By Molly Ryan

 

Though the Electronic Communications Privacy Act was passed in 1986, it has not been updated to reflect the evolving communication norms.  The recent scandal involving General Petraeus has finally spurred Congress to update the act.  The proposed bill will require police to obtain a warrant before reading emails and any other form of electronic communication.  Currently, only an administrative subpoena is required unless the email was already open or sent over 180 days ago.  There was draft provision containing an exception in order to expedite the process of obtaining business records.  This would have limited the warrant requirement only to service providers to the public.  There was understandable controversy over this as information such as student emails from a  university would be available with only a subpoena.  It has not been included in the most recent draft.

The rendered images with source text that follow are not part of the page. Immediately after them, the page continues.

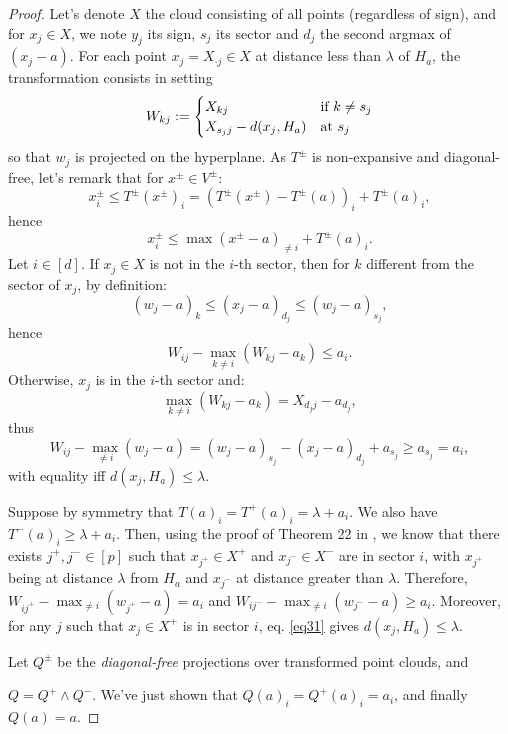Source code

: \documentclass[oneside,english]{amsart}
\numberwithin{equation}{section}
\numberwithin{figure}{section}
\theoremstyle{plain}
\theoremstyle{definition}
\theoremstyle{plain}
\theoremstyle{remark}
\theoremstyle{plain}
\theoremstyle{definition}
\theoremstyle{definition}
\begin{document}
\begin{proof}
Let's denote $X$ the cloud consisting of all points (regardless of
sign), and for $x_{j}\in X$, we note $y_{j}$ its sign, $s_{j}$
its sector and $d_{j}$ the second argmax of $(x_{j}-a)$. For each
point $x_{j}=X_{\cdot j}\in X$ at distance less than $\lambda$ of
$H_{a}$, the transformation consists in setting
\[
W_{kj}:=\begin{cases}
X_{kj} & \text{if \ensuremath{k\ne s_{j}}}\\
X_{s_{j}j}-d(x_{j},H_{a}) & \text{at \ensuremath{s_{j}}}
\end{cases}
\]
so that $w_{j}$ is projected on the hyperplane. As $T^{\pm}$ is
non-expansive and diagonal-free, let's remark that for $x^{\pm}\in V^{\pm}$:
\[
x_{i}^{\pm}\le T^{\pm}(x^{\pm})_{i}=\left(T^{\pm}(x^{\pm})-T^{\pm}(a)\right)_{i}+T^{\pm}(a)_{i},
\]
hence 
\begin{equation}
x_{i}^{\pm}\le\max(x^{\pm}-a)_{\ne i}+T^{\pm}(a)_{i}.\label{eq31}
\end{equation}
Let $i\in[d]$. If $x_{j}\in X$ is not in the $i$-th sector, then
for $k$ different from the sector of $x_{j}$, by definition:
\[
(w_{j}-a)_{k}\le(x_{j}-a)_{d_{j}}\le(w_{j}-a)_{s_{j}},
\]
hence
\[
W_{ij}-\max_{k\ne i}\left(W_{kj}-a_{k}\right)\le a_{i}.
\]
Otherwise, $x_{j}$ is in the $i$-th sector and:
\[
\max_{k\ne i}\left(W_{kj}-a_{k}\right)=X_{d_{j}j}-a_{d_{j}},
\]
thus
\[
W_{ij}-\max_{\ne i}\left(w_{j}-a\right)=\left(w_{j}-a\right)_{s_{j}}-\left(x_{j}-a\right)_{d_{j}}+a_{s_{j}}\ge a_{s_{j}}=a_{i},
\]
with equality iff $d(x_{j},H_{a})\leq\lambda$.

Suppose by symmetry that $T(a)_{i}=T^{+}(a)_{i}=\lambda+a_{i}.$ We
also have $T^{-}(a)_{i}\ge\lambda+a_{i}$. Then, using the proof of
Theorem 22 in \cite{Akian2021TropicalLR}, we know that there exists
$j^{+},j^{-}\in[p]$ such that $x_{j^{+}}\in X^+$ and $x_{j^{-}}\in X^-$ are in sector $i$,
with $x_{j^{+}}$ being at distance $\lambda$ from $H_{a}$ and $x_{j^{-}}$
at distance greater than $\lambda$. Therefore, $W_{ij^+}-\max_{\ne i}\left(w_{j^+}-a\right)=a_{i}$
and $W_{ij^-}-\max_{\ne i}\left(w_{j^-}-a\right)\geq a_{i}$. Moreover, for any $j$ such that $x_{j}\in X^+$ is in sector
$i$, eq. \ref{eq31} gives $d(x_{j},H_{a})\leq\lambda$.

Let $Q^{\pm}$ be the \emph{diagonal-free} projections over transformed
point clouds, and 

$Q=Q^{+}\wedge Q^{-}.$ We've just shown that 
$Q(a)_{i}=Q^{+}(a)_{i}=a_{i}$,
and finally $Q(a)=a$.


\end{proof}
\end{document}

http://thehill.com/blogs/hillicon-valley/technology/269569-leahy-keeps-tough-protections-in-email-privacy-bill

The idea that to read emails police should have a warrant seems to be a common sense one, given today’s current conception of privacy and the increased prominence of email as a major form of communication.  This bill and the efforts to update it highlight a broader concern – namely, how do we define privacy such that our legal system’s definition can keep up with that of society?  Julie E. Cohen, a Georgetown University Law professor suggests that we move away from a conception of privacy as merely a tool to further other, independent aims such as liberty.  In the current conception, privacy is one of many means to protect other values and as such is interchangeable with other defenses.  She sees privacy as an end in itself, a buffer that keeps us free to develop without surveillance.  Perhaps if the law defined privacy this way, it would be much easier for the law to progress alongside technology.